The BET, FTIR, and SEM analyses show that there are two sorption mechanisms for MB—due to functional groups and due to physical adsorption over the mesopores on the surface. It seems that the needed time for the full formation of the coating over the particle size is related not only to the number of distributed sites (i.e., with the surface area) but also to the type of the sites, whose ratio may differ with the change in particle size. This can partly explain the obtained results from the Thomas and Yoon–Nelson models that the total adsorption capacity of the medium fraction WS is slightly higher than that of one of the small fractions (Table 6). Tang et al. also observed that the effectiveness of walnut shells for removing MB from aqueous solutions is not proportionally related to their surface area [29]. The removal efficiency of particles with sizes of 0.841 mm and 0.25 mm and a surface area of 1.01 m²/g and 1.24 m²/g, respectively (estimated with BET analysis), increases from around 45% to around 80%. However, the increase in removal efficiency of particles 0.177 mm and 0.125 mm, or 2.82 m²/g and 3.12 m²/g, respectively, is negligible—97% to 99%.

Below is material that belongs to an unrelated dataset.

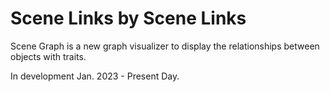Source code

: # Scene Links by Scene Links
Scene Graph is a new graph visualizer to display the relationships between objects with traits.

In development Jan. 2023 - Present Day.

However, no significant differences in the behaviour are observed for both powdered and medium fractions by changing the flow velocity, which also signifies that the total surface area is not the only factor for the determination of the adsorption capacity for the WS. Changes in the flow did not affect the shape of the S curves for small and medium-sized WS, and the described tendency stayed the same. Overall, it can be said that particle size plays an important role in the rate of adsorption in the fixed-bed column because for a smaller fraction, the breakthrough time is longer.

5. Conclusions

Peanut and walnut shells exhibit adsorption properties towards cationic dyes, particularly methylene blue. It could be concluded that two parallel mechanisms occur at the surface of the particles: adsorption due to functional groups and a physical one over the mesopores. In almost all the tests conducted, PS showed a higher adsorption capacity than WS. Most probably, this is a consequence of the larger surface area of particles of the same size. The analysis shows that the total volume of the mesopores and the types of functional groups are almost the same for both materials, so the higher adsorption capacity of PS can be attributed to the larger number of functional groups on the surface.

From a practical point of view, the adsorbents can be added as reagents to the flow during the water treatment process or used as a fixed bed through which water passes. For the same initial concentration of MB (50 mg/L), fixed-bed treatment led to a higher total adsorption capacity for both materials: 51 mg/g compared to 20 mg/g for WS and 46 mg/g compared to 17.5 mg/g for PS. This can be explained by the fact that, in fixed-bed columns, diffusion does not play as much of a role in the adsorption process.

For peanut shells, it is observed that there is a clear inversely proportional tendency between particle size on the one hand and adsorption capacity and column breakthrough time on the other hand. An interesting observation for walnut shells was the difference in the shape of the S curve for different fractions and almost the same adsorption capacity for small (<0.25 mm) and medium (0.315–0.5 mm) particle sizes in a fixed-bed column. Although it is not clear what the reason for that is, it seems that from one point on, the particle size of the WS does not have much influence over the adsorption capacity but rather over the rate of adsorption. For a full understanding of this observation, further studies need to be conducted.